Find the word "developer" in the data below and copy each line that holds it.

[Collected data entries]
————————
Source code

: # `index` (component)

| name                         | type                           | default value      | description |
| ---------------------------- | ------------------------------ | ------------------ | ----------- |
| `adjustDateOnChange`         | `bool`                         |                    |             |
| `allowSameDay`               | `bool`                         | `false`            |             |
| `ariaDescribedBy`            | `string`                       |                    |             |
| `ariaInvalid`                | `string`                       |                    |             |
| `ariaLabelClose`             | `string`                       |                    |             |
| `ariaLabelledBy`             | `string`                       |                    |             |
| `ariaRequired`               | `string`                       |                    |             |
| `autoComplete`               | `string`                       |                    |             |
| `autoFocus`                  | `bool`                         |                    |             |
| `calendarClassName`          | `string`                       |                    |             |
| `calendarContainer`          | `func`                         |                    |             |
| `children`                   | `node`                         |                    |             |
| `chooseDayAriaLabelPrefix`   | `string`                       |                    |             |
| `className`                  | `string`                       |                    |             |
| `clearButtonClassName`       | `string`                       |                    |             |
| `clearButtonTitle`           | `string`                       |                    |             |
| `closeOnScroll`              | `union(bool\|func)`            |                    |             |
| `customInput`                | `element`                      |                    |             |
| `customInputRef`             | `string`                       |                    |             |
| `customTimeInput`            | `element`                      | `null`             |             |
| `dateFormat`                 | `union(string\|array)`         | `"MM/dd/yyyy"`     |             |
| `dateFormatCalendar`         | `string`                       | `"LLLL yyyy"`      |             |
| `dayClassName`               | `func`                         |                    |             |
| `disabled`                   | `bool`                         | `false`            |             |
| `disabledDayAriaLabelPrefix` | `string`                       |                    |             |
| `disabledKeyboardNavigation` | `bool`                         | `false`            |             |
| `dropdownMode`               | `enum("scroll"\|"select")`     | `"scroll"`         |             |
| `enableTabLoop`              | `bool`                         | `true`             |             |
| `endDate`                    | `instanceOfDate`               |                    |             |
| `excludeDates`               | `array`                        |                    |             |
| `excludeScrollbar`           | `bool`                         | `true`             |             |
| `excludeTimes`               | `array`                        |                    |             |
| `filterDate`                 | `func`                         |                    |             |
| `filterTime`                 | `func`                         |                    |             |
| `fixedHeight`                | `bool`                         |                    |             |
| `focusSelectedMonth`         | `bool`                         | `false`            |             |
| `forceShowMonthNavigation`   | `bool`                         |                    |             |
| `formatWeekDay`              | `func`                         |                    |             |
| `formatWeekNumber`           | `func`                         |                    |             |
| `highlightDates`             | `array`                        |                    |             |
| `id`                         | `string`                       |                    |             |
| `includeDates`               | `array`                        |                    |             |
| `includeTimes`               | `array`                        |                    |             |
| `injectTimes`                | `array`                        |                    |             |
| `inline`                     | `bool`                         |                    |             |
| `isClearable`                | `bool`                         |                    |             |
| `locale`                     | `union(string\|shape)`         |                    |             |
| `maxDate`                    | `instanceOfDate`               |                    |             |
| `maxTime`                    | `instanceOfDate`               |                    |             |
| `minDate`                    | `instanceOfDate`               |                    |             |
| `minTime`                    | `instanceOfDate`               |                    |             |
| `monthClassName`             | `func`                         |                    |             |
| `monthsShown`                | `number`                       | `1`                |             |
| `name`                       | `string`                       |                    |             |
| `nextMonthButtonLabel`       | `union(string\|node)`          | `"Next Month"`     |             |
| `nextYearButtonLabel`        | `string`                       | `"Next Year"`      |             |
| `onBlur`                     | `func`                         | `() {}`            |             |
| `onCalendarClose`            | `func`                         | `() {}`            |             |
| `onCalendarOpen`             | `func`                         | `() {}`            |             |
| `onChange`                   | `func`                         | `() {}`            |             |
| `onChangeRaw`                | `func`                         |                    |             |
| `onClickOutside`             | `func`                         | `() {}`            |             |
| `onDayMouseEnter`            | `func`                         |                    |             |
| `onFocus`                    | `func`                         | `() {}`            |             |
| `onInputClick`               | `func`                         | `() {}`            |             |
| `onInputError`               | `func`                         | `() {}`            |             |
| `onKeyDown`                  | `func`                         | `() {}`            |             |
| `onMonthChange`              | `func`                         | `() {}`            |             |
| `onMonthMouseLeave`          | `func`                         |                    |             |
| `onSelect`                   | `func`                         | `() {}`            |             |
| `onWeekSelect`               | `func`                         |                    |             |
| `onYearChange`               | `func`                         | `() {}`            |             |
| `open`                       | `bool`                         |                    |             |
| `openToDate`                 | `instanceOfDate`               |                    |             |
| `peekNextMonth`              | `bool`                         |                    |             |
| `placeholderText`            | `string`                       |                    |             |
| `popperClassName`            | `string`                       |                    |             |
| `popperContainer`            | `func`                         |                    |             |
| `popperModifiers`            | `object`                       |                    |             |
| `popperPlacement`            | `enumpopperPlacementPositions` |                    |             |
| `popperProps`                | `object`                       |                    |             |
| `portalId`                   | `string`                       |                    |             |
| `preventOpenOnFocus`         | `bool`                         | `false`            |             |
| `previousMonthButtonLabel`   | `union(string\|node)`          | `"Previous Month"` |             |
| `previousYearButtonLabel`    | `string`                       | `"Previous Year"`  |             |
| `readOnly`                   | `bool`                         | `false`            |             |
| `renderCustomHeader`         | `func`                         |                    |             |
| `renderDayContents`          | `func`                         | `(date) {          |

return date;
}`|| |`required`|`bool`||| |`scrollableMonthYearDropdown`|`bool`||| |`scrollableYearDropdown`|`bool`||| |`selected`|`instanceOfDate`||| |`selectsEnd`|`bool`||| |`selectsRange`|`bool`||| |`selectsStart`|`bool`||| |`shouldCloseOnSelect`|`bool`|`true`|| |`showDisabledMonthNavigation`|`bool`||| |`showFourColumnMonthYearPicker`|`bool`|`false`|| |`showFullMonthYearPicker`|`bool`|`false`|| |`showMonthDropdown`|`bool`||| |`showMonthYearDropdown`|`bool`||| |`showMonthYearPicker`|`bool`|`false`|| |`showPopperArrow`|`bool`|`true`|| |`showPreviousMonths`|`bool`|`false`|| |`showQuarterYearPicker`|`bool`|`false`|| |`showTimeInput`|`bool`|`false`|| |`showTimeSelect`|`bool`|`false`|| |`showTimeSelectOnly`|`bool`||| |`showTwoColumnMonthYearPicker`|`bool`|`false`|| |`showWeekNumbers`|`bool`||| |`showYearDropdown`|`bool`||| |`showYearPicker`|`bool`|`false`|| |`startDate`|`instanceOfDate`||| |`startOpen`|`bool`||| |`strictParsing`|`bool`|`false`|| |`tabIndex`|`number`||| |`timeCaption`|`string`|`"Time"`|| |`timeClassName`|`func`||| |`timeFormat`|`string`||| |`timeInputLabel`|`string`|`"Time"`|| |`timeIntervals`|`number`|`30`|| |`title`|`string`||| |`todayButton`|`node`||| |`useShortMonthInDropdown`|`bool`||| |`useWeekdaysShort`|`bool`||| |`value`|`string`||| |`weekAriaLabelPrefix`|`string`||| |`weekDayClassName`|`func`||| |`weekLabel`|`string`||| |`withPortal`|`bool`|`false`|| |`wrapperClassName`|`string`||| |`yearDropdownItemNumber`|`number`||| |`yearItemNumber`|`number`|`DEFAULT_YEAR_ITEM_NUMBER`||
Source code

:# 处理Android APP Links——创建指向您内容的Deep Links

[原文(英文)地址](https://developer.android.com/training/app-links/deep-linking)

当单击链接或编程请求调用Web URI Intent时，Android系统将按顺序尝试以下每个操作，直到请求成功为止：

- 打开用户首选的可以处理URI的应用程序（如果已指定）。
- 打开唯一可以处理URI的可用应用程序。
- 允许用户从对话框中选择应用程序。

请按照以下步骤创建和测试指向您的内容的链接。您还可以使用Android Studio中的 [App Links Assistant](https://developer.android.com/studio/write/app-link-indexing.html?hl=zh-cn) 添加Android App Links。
————————
ANSWER TO THIS TASK:
[原文(英文)地址](https://developer.android.com/training/app-links/deep-linking)
请按照以下步骤创建和测试指向您的内容的链接。您还可以使用Android Studio中的 [App Links Assistant](https://developer.android.com/studio/write/app-link-indexing.html?hl=zh-cn) 添加Android App Links。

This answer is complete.